:: Information supplied ::
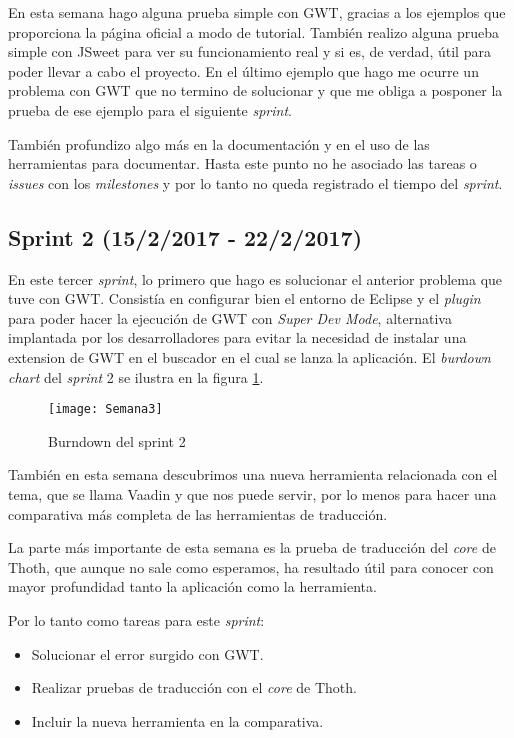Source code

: En esta semana hago alguna prueba simple con GWT, gracias a los ejemplos que proporciona la página oficial a modo de tutorial. También realizo alguna prueba simple con JSweet para ver su funcionamiento real y si es, de verdad, útil para poder llevar a cabo el proyecto. En el último ejemplo que hago me ocurre un problema con GWT que no termino de solucionar y que me obliga a posponer la prueba de ese ejemplo para el siguiente \emph{sprint}.

También profundizo algo más en la documentación y en el uso de las herramientas para documentar. Hasta este punto no he asociado las tareas o \emph{issues} con los \emph{milestones} y por lo tanto no queda registrado el tiempo del \emph{sprint}.

\subsection{Sprint 2 (15/2/2017 - 22/2/2017)}

En este tercer \emph{sprint}, lo primero que hago es solucionar el anterior problema que tuve con GWT. Consistía en configurar bien el entorno de Eclipse y el \emph{plugin} para poder hacer la ejecución de GWT con \emph{Super Dev Mode}, alternativa implantada por los desarrolladores para evitar la necesidad de instalar una extension de GWT en el buscador en el cual se lanza la aplicación. El \emph{burdown chart} del \emph{sprint} 2 se ilustra en la figura \ref{fig:A.1}.

\begin{figure}[h]
\centering
\texttt{[image: Semana3]}
\caption{Burndown del sprint 2}
\label{fig:A.1}
\end{figure}

También en esta semana descubrimos una nueva herramienta relacionada con el tema, que se llama Vaadin y que nos puede servir, por lo menos para hacer una comparativa más completa de las herramientas de traducción. 

La parte más importante de esta semana es la prueba de traducción del \emph{core} de Thoth, que aunque no sale como esperamos, ha resultado útil para conocer con mayor profundidad tanto la aplicación como la herramienta.

Por lo tanto como tareas para este \emph{sprint}:

\begin{itemize}
\item Solucionar el error surgido con GWT.
\item Realizar pruebas de traducción con el \emph{core} de Thoth.
\item Incluir la nueva herramienta en la comparativa.
\end{itemize}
:::
» Exercise prompt:
For each line above that has the word "Thoth", add one to a tally, and report the final tally alone.

» Finished task:
2